Thousands of Delhi’s most needy residents were left out in the cold on Tuesday. About 900 housing units in the Rangpuri Pahadi jhuggi-jhopari on the southern edge of Vasant Kunj were demolished on Tuesday leaving potentially 4,000 people homeless just as winter takes hold. They do not even have the comfort of knowing why, as the agencies involved — Forest and Revenue departments — bickered over who should have sent the slum-dwellers an eviction notice before the bulldozers moved in. The local RWA president, Inderpal, confirmed no eviction notice was served.
Delhi Urban Shelter Improvement Board (DUSIB) said the Forest department of Delhi is the land-owning agency in Rangpuri. The Vasant Kunj (South) police officers reportedly received a request for force from the forest department at 11 am. At least 50 policemen, including women officers, were sent for the demolition, police said.
The residents, however, said the demolition was “completely unexpected”. Asha Verma, 38, who works as a domestic help, said no eviction notice was served to anyone. Her husband, a daily-wager, had bought their two-room set from a local property dealer for Rs 1.5 lakh two years ago.”
“I had borrowed money from my employers. I still have Rs 40,000 left to repay. Forest officials had promised us that they wouldn’t demolish our house,” Asha said.
As the couple looked on amidst clouds of dust, a bulldozer rammed into the lime-green walls, reducing their home to rubble. Clad in a navy blue uniform, Asha’s 8-year old daughter Vandana — the youngest of five siblings — sat clutching at her pet rabbit. It was all she could save from her belongings.

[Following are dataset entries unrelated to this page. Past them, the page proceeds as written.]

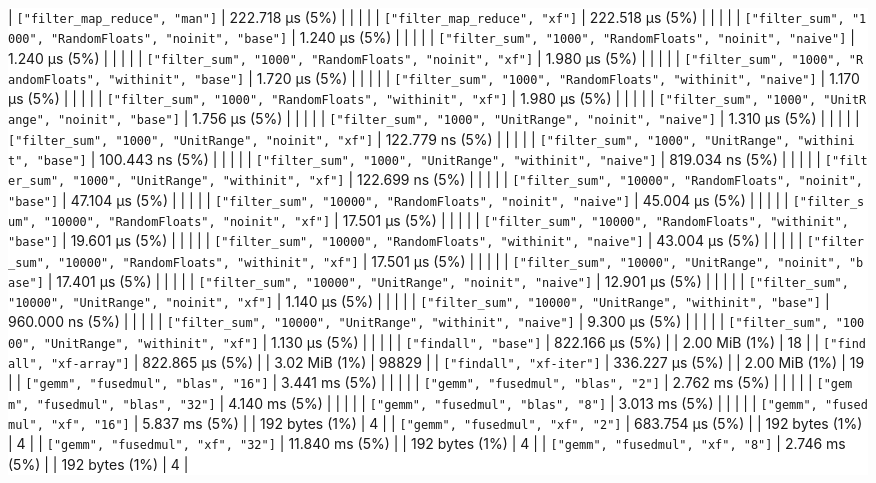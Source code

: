 | `["filter_map_reduce", "man"]`                                 | 222.718 μs (5%) |         |                 |             |
| `["filter_map_reduce", "xf"]`                                  | 222.518 μs (5%) |         |                 |             |
| `["filter_sum", "1000", "RandomFloats", "noinit", "base"]`     |   1.240 μs (5%) |         |                 |             |
| `["filter_sum", "1000", "RandomFloats", "noinit", "naive"]`    |   1.240 μs (5%) |         |                 |             |
| `["filter_sum", "1000", "RandomFloats", "noinit", "xf"]`       |   1.980 μs (5%) |         |                 |             |
| `["filter_sum", "1000", "RandomFloats", "withinit", "base"]`   |   1.720 μs (5%) |         |                 |             |
| `["filter_sum", "1000", "RandomFloats", "withinit", "naive"]`  |   1.170 μs (5%) |         |                 |             |
| `["filter_sum", "1000", "RandomFloats", "withinit", "xf"]`     |   1.980 μs (5%) |         |                 |             |
| `["filter_sum", "1000", "UnitRange", "noinit", "base"]`        |   1.756 μs (5%) |         |                 |             |
| `["filter_sum", "1000", "UnitRange", "noinit", "naive"]`       |   1.310 μs (5%) |         |                 |             |
| `["filter_sum", "1000", "UnitRange", "noinit", "xf"]`          | 122.779 ns (5%) |         |                 |             |
| `["filter_sum", "1000", "UnitRange", "withinit", "base"]`      | 100.443 ns (5%) |         |                 |             |
| `["filter_sum", "1000", "UnitRange", "withinit", "naive"]`     | 819.034 ns (5%) |         |                 |             |
| `["filter_sum", "1000", "UnitRange", "withinit", "xf"]`        | 122.699 ns (5%) |         |                 |             |
| `["filter_sum", "10000", "RandomFloats", "noinit", "base"]`    |  47.104 μs (5%) |         |                 |             |
| `["filter_sum", "10000", "RandomFloats", "noinit", "naive"]`   |  45.004 μs (5%) |         |                 |             |
| `["filter_sum", "10000", "RandomFloats", "noinit", "xf"]`      |  17.501 μs (5%) |         |                 |             |
| `["filter_sum", "10000", "RandomFloats", "withinit", "base"]`  |  19.601 μs (5%) |         |                 |             |
| `["filter_sum", "10000", "RandomFloats", "withinit", "naive"]` |  43.004 μs (5%) |         |                 |             |
| `["filter_sum", "10000", "RandomFloats", "withinit", "xf"]`    |  17.501 μs (5%) |         |                 |             |
| `["filter_sum", "10000", "UnitRange", "noinit", "base"]`       |  17.401 μs (5%) |         |                 |             |
| `["filter_sum", "10000", "UnitRange", "noinit", "naive"]`      |  12.901 μs (5%) |         |                 |             |
| `["filter_sum", "10000", "UnitRange", "noinit", "xf"]`         |   1.140 μs (5%) |         |                 |             |
| `["filter_sum", "10000", "UnitRange", "withinit", "base"]`     | 960.000 ns (5%) |         |                 |             |
| `["filter_sum", "10000", "UnitRange", "withinit", "naive"]`    |   9.300 μs (5%) |         |                 |             |
| `["filter_sum", "10000", "UnitRange", "withinit", "xf"]`       |   1.130 μs (5%) |         |                 |             |
| `["findall", "base"]`                                          | 822.166 μs (5%) |         |   2.00 MiB (1%) |          18 |
| `["findall", "xf-array"]`                                      | 822.865 μs (5%) |         |   3.02 MiB (1%) |       98829 |
| `["findall", "xf-iter"]`                                       | 336.227 μs (5%) |         |   2.00 MiB (1%) |          19 |
| `["gemm", "fusedmul", "blas", "16"]`                           |   3.441 ms (5%) |         |                 |             |
| `["gemm", "fusedmul", "blas", "2"]`                            |   2.762 ms (5%) |         |                 |             |
| `["gemm", "fusedmul", "blas", "32"]`                           |   4.140 ms (5%) |         |                 |             |
| `["gemm", "fusedmul", "blas", "8"]`                            |   3.013 ms (5%) |         |                 |             |
| `["gemm", "fusedmul", "xf", "16"]`                             |   5.837 ms (5%) |         |  192 bytes (1%) |           4 |
| `["gemm", "fusedmul", "xf", "2"]`                              | 683.754 μs (5%) |         |  192 bytes (1%) |           4 |
| `["gemm", "fusedmul", "xf", "32"]`                             |  11.840 ms (5%) |         |  192 bytes (1%) |           4 |
| `["gemm", "fusedmul", "xf", "8"]`                              |   2.746 ms (5%) |         |  192 bytes (1%) |           4 |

“The government says we have encroached on the forest land. If that is the case, why did they give us water and electricity connections? Our voter ID and Aadhar cards have this address. Even the bank accounts under Jan Dhan scheme were opened with this address proof two months ago.” Asha said. Others who lost their homes asked the same questions.
Mohamamd Shafiq, a painter, said, “They did not bother to serve us an eviction notice? Where do we take our children now in this cold?”
Chief conservator of Forest department, A K Shukla, said serving the eviction notice was “ideally” the responsibility of Revenue department.
“As per the 1996 Supreme Court order, the jurisdiction of reserved forests is with us. The revenue authorities have to clear the area of encroachment and hand over the land to us. If our land has been taken over illegally, we have the right to demolish those constructions,” Shukla said.
The revenue department, however, refuted the claim. “The land does not belong to us. So how can we serve an eviction notice? We are not aware of the demolition and never served any notice,” Sonal Swaroop, SDM, New Delhi, said.